# 02: Measures of Central Tendency

Numbers or words that attempt to describe, most generally, the middle or typical value for a distribution. 

#### Three types of averages (or measures of central tendency)

1. **Mode** - The value of the most frequent score, usually indicates the typical score.  
2. **Median** - The middle value when observations are ordered from least to most. This always has a percentile rank of 50. 
3. **Mean** - The mean is found by adding all dist and then dividing by the number of scores. It always describes the balance point of a distribution, i.e. the point where the sum of positive deviations is equal to the sum of negative deviations. 

<br />

$$ 
Mean = \dfrac{(sum \, of \, all \, scores)}{(number \, of \, scores \,)}
$$

<br />

## Mode

- *Bimodal* describes any distribution with two obvious peaks 
- *Multimodal* describes distributions with more than two peaks. 

In [78]:
def find_mode(dist): 
    """Returns all the modes in the distrbution"""
    max_count = 0 
    count = dict()
    for s in dist: 
        if s in count: 
            count[s] += 1
        else:
            count[s] = 1
        if count[s] > max_count:
            max_count = count[s]

    modes = []
    for s,c in count.items():
        if  c == max_count:
            modes.append(s)
    return modes

#### Example Problem 
Determine the mode for the following retirement ages:

60, 63, 45, 63, 65, 70, 55, 63, 60, 65, 63.

In [81]:
ages = [60, 63, 45, 63, 65, 70, 55, 63, 60, 65, 63]
find_mode(ages)[0]

63

#### Example Problem
The owner of a new car conducts six gas mileage tests and obtains the following results, expressed in miles per gallon: 26.3, 28.7, 27.4, 26.6, 27.4, 26.9. Find
the mode for these data.

In [83]:
mpg = [26.3, 28.7, 27.4, 26.6, 27.4, 26.9]
find_mode(mpg)[0]

27.4

#### Example Problem

To the question “During your lifetime, how often have you changed your permanent residence?” a group of 18 college students replied as follows: 1, 3, 4, 1, 0, 2, 5, 8, 0,
2, 3, 4, 7, 11, 0, 2, 3, 3. Find the mode, median, and mean.

## Median 

In [84]:
def find_median(dist): 
    """Find the middle value of a distribution"""

    values = sorted(dist)

    # No median for an empty list
    median = None
    if len(values) >= 1:

        # Find the middle position 
        n = (len(values) + 1) // 2   

        # If length is even 
        if len(values)  % 2 == 0: 
            # Average result of middle-1 and middle 
            median = (values[n-1] + values[n])/2 
        # If length is odd 

        else:
            # Value at the middle is the median 
            median = values[n]
    return median


#### Example Problem:

Find the media for the following retirement ages: 60, 63, 45, 63, 65, 70, 55, 63, 60, 65, 63.

In [85]:
ages = [60, 63, 45, 63, 65, 70, 55, 63, 60, 65, 63]
find_median(ages)

63

#### Example Problem:

Find the median for the following gas mileage tests: 26.3, 28.7, 27.4, 26.6, 27.4, 26.9

In [87]:
mpg = [26.3, 28.7, 27.4, 26.6, 27.4, 26.9]
find_median(mpg)

27.15

## Mean 

- *Population* - a complete set of dist. 
- *Sample* - a subset of dist. 
- *Sample Size($n$)* - the total number of scores in the sample. 
- *Population Size($M$)* - the total number of scores in the population. 
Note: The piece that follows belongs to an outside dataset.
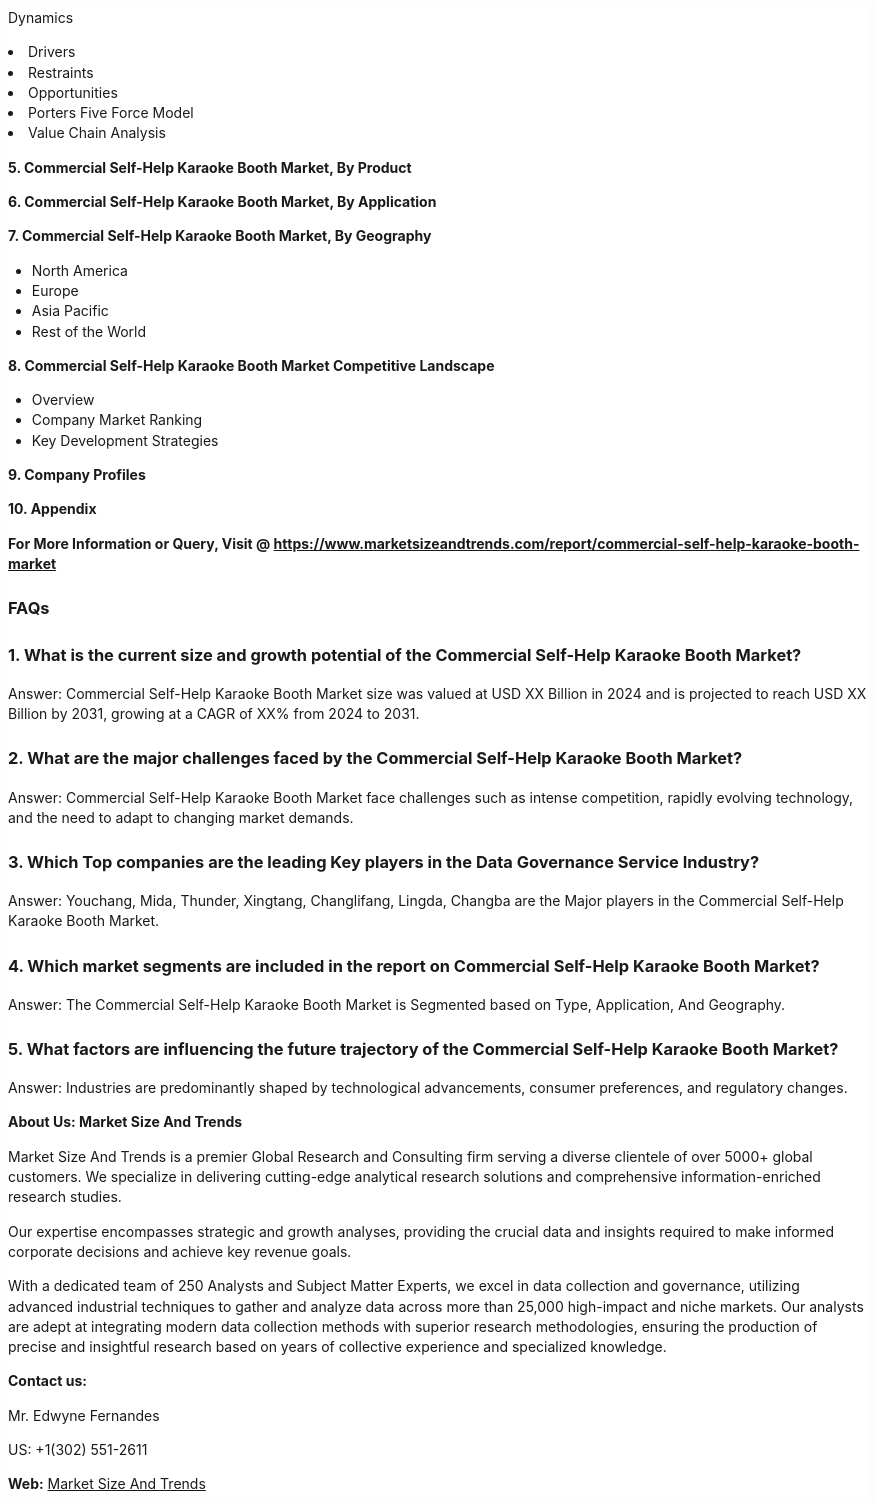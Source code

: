 Dynamics</span></li><li><span class="">Drivers</span></li><li><span class="">Restraints</span></li><li><span class="">Opportunities</span></li><li><span class="">Porters Five Force Model</span></li><li><span class="">Value Chain Analysis</span></li></ul></div><div class="" data-test-id=""><p><strong><span class="">5. Commercial Self-Help Karaoke Booth Market, By Product</span></strong></p></div><div class="" data-test-id=""><p><strong><span class="">6. Commercial Self-Help Karaoke Booth Market, By Application</span></strong></p></div><div class="" data-test-id=""><p><strong><span class="">7. Commercial Self-Help Karaoke Booth Market, By Geography</span></strong></p></div><div class="" data-test-id=""><ul><li><span class="">North America</span></li><li><span class="">Europe</span></li><li><span class="">Asia Pacific</span></li><li><span class="">Rest of the World</span></li></ul></div><div class="" data-test-id=""><p><strong><span class="">8. Commercial Self-Help Karaoke Booth Market Competitive Landscape</span></strong></p></div><div class="" data-test-id=""><ul><li><span class="">Overview</span></li><li><span class="">Company Market Ranking</span></li><li><span class="">Key Development Strategies</span></li></ul></div><div class="" data-test-id=""><p><strong><span class="">9. Company Profiles</span></strong></p></div><div class="" data-test-id=""><p><strong><span class="">10. Appendix</span></strong></p></div><div class="" data-test-id=""><p><strong><span class="">For More Information or Query, Visit @ <a href="https://www.marketsizeandtrends.com/report/commercial-self-help-karaoke-booth-market" target="_blank">https://www.marketsizeandtrends.com/report/commercial-self-help-karaoke-booth-market</a></span></strong></p></div><div class="" data-test-id=""><div class="article-main__content" data-test-id="publishing-text-block"><h3><strong><span class="">FAQs</span></strong></h3></div><div class="article-main__content" data-test-id="publishing-text-block"><h3><span class="">1. What is the current size and growth potential of the Commercial Self-Help Karaoke Booth Market?</span></h3></div><div class="article-main__content" data-test-id="publishing-text-block"><p><span class="font-[700]">Answer</span><span class="">: Commercial Self-Help Karaoke Booth Market size was valued at USD XX Billion in 2024 and is projected to reach USD XX Billion by 2031, growing at a CAGR of XX% from 2024 to 2031.</span></p></div><div class="article-main__content" data-test-id="publishing-text-block"><h3><span class="">2. What are the major challenges faced by the Commercial Self-Help Karaoke Booth Market?</span></h3></div><div class="article-main__content" data-test-id="publishing-text-block"><p><span class="font-[700]">Answer</span><span class="">: Commercial Self-Help Karaoke Booth Market face challenges such as intense competition, rapidly evolving technology, and the need to adapt to changing market demands.</span></p></div><div class="article-main__content" data-test-id="publishing-text-block"><h3><span class="">3. Which Top companies are the leading Key players in the Data Governance Service Industry?</span></h3></div><div class="article-main__content" data-test-id="publishing-text-block"><p><span class="font-[700]">Answer</span><span class="">: Youchang, Mida, Thunder, Xingtang, Changlifang, Lingda, Changba are the Major players in the Commercial Self-Help Karaoke Booth Market.</span></p></div><div class="article-main__content" data-test-id="publishing-text-block"><h3><span class="">4. Which market segments are included in the report on Commercial Self-Help Karaoke Booth Market?</span></h3></div><div class="article-main__content" data-test-id="publishing-text-block"><p><span class="font-[700]">Answer</span><span class="">: The Commercial Self-Help Karaoke Booth Market is Segmented based on Type, Application, And Geography.</span></p></div><div class="article-main__content" data-test-id="publishing-text-block"><h3><span class="">5. What factors are influencing the future trajectory of the Commercial Self-Help Karaoke Booth Market?</span></h3></div><div class="article-main__content" data-test-id="publishing-text-block"><p><span class="font-[700]">Answer:</span><span class="">&nbsp;Industries are predominantly shaped by technological advancements, consumer preferences, and regulatory changes.</span></p></div><p><strong><span class="">About Us: Market Size And Trends</span></strong></p></div><div class="" data-test-id=""><p><span class="">Market Size And Trends is a premier Global Research and Consulting firm serving a diverse clientele of over 5000+ global customers. We specialize in delivering cutting-edge analytical research solutions and comprehensive information-enriched research studies.</span></p></div><div class="" data-test-id=""><p><span class="">Our expertise encompasses strategic and growth analyses, providing the crucial data and insights required to make informed corporate decisions and achieve key revenue goals.</span></p></div><div class="" data-test-id=""><p><span class="">With a dedicated team of 250 Analysts and Subject Matter Experts, we excel in data collection and governance, utilizing advanced industrial techniques to gather and analyze data across more than 25,000 high-impact and niche markets. Our analysts are adept at integrating modern data collection methods with superior research methodologies, ensuring the production of precise and insightful research based on years of collective experience and specialized knowledge.</span></p></div><div class="" data-test-id=""><p><strong><span class="">Contact us:</span></strong></p></div><div class="" data-test-id=""><p><span class="">Mr. Edwyne Fernandes</span></p></div><div class="" data-test-id=""><p><span class="">US: +1(302) 551-2611<br /></span></p><p><span class=""><strong>Web:</strong> <a href="https://www.marketsizeandtrends.com/" target="_blank">Market Size And
Trends</a></span></p></div>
**Sample Mean($\bar{X}$)** - The balances point for a sample found by dividing the sum for the values of all scores in the sample by the number of scores in the sample. 

</br>

$$
\bar{X} = \dfrac{\sum{X}}{n}
$$

</br>

**Population Mean($\mu$)** - The balance point for a population found by diving the sum for all scores in the population by the number of scores in population. 

</br>

$$
\mu = \dfrac{\sum{X}}{N}
$$

</br>

The mean reflects the value of all scores, not just those that are middle ranked (as with the median), or those that occur most frequently (as with the mode). 

In [21]:
def find_mean(dist):
    return sum(dist)/len(dist)

#### Example Problem:

Find the mean for the following retirement ages: 60, 63, 45, 63, 65, 70, 55, 63, 60, 65, 63.

In [88]:
ages = [60, 63, 45, 63, 65, 70, 55, 63, 60, 65, 63]
find_mean(ages)

61.09090909090909

#### Example Problem:

Find the mean for the following gas mileage tests: 26.3, 28.7, 27.4, 26.6, 27.4, 26.9

In [89]:
mpg = [26.3, 28.7, 27.4, 26.6, 27.4, 26.9]
find_mean(mpg)

27.21666666666667

## Which Average 

- If the distribution is not skewed, the values of the mode, median and mean are similar, and any of them can be used to describe central tendency of the distribution. 
- If the distribution is skewed, the values of the three averages can differ appreciably. 
- The mean is very sensitive to extreme scores, or outliers. 
- Always report both the median and the mean if a distribution is skewed. 

</br>

1. Positively skewed distribution 

$$ Mean > Median > Mode $$

2. Negatively skewed distribution 

$$ Mean < Median < Mode $$

</br>

- The **Mean** is the single most preferred average for quantitative data. It, however, cannot be used with qualitative data. 
- The **Mode** can always be used with qualitative data
- The **Median** can be used whenever it is possible to order qualitative data from least to most because the level of measurement is ordinal. For ordinal data, the median is class which has the percentile rank of 50 . 

#### Example 

College students were surveyed about where they would most like to spend their spring break: Daytona Beach (DB), Cancun, Mexico (C), South Padre Island (SP),
Lake Havasu (LH), or other (O). The results were as follows

In [90]:
destinations = ['DB', 'DB', 'C', 'LH', 'DB', 'C', 'SP', 'LH', 'DB', 'O', 'O', 'SP', 'C', 'DB', 'LH', 'DB', 'C', 'DB', 'O', 'DB']
find_mode(destinations)

['DB']

### Example

To the question “During your lifetime, how often have you changed your permanent residence?” a group of 18 college students replied as follows: 1, 3, 4, 1, 0, 2, 5, 8, 0,
2, 3, 4, 7, 11, 0, 2, 3, 3. Find the mode, median, and mean.

In [91]:
res_change = [1, 3, 4, 1, 0, 2, 5, 8, 0, 2, 3, 4, 7, 11, 0, 2, 3]

res_change

[1, 3, 4, 1, 0, 2, 5, 8, 0, 2, 3, 4, 7, 11, 0, 2, 3]

In [92]:
mean = find_mean(res_change)

mean

3.2941176470588234

In [93]:
median = find_median(res_change)
median

3

In [94]:
mode = find_mode(res_change)
mode

[3, 0, 2]